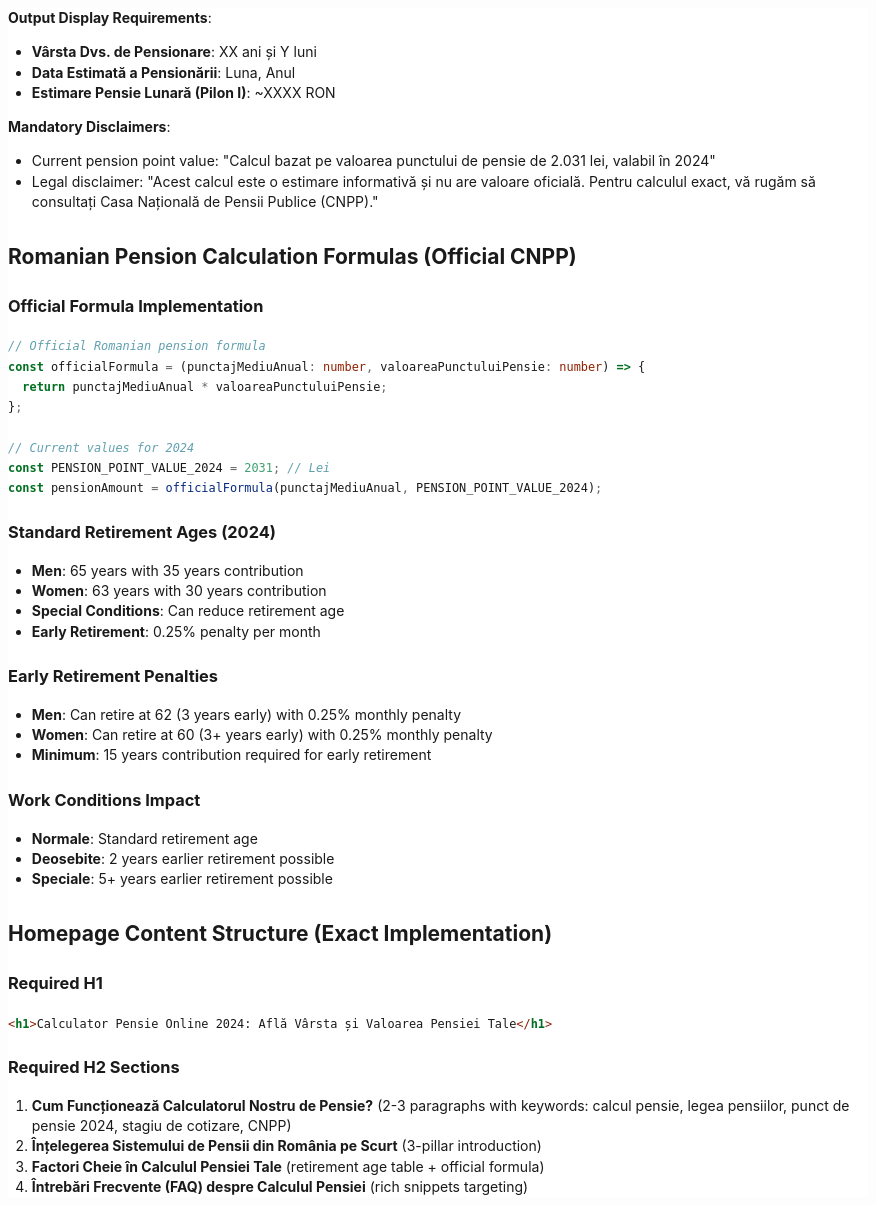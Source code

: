 **Output Display Requirements**:
- **Vârsta Dvs. de Pensionare**: XX ani și Y luni
- **Data Estimată a Pensionării**: Luna, Anul
- **Estimare Pensie Lunară (Pilon I)**: ~XXXX RON

**Mandatory Disclaimers**:
- Current pension point value: "Calcul bazat pe valoarea punctului de pensie de 2.031 lei, valabil în 2024"
- Legal disclaimer: "Acest calcul este o estimare informativă și nu are valoare oficială. Pentru calculul exact, vă rugăm să consultați Casa Națională de Pensii Publice (CNPP)."

## Romanian Pension Calculation Formulas (Official CNPP)

### Official Formula Implementation
```typescript
// Official Romanian pension formula
const officialFormula = (punctajMediuAnual: number, valoareaPunctuluiPensie: number) => {
  return punctajMediuAnual * valoareaPunctuluiPensie;
};

// Current values for 2024
const PENSION_POINT_VALUE_2024 = 2031; // Lei
const pensionAmount = officialFormula(punctajMediuAnual, PENSION_POINT_VALUE_2024);
```

### Standard Retirement Ages (2024)
- **Men**: 65 years with 35 years contribution
- **Women**: 63 years with 30 years contribution
- **Special Conditions**: Can reduce retirement age
- **Early Retirement**: 0.25% penalty per month

### Early Retirement Penalties
- **Men**: Can retire at 62 (3 years early) with 0.25% monthly penalty
- **Women**: Can retire at 60 (3+ years early) with 0.25% monthly penalty  
- **Minimum**: 15 years contribution required for early retirement

### Work Conditions Impact
- **Normale**: Standard retirement age
- **Deosebite**: 2 years earlier retirement possible
- **Speciale**: 5+ years earlier retirement possible

## Homepage Content Structure (Exact Implementation)

### Required H1
```html
<h1>Calculator Pensie Online 2024: Află Vârsta și Valoarea Pensiei Tale</h1>
```

### Required H2 Sections
1. **Cum Funcționează Calculatorul Nostru de Pensie?** (2-3 paragraphs with keywords: calcul pensie, legea pensiilor, punct de pensie 2024, stagiu de cotizare, CNPP)
2. **Înțelegerea Sistemului de Pensii din România pe Scurt** (3-pillar introduction)
3. **Factori Cheie în Calculul Pensiei Tale** (retirement age table + official formula)
4. **Întrebări Frecvente (FAQ) despre Calculul Pensiei** (rich snippets targeting)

▶ [Task to complete]
Within the listing, how many lines hold the word "Implementation"? Answer with the number by itself.

▶ [Result of the task]
2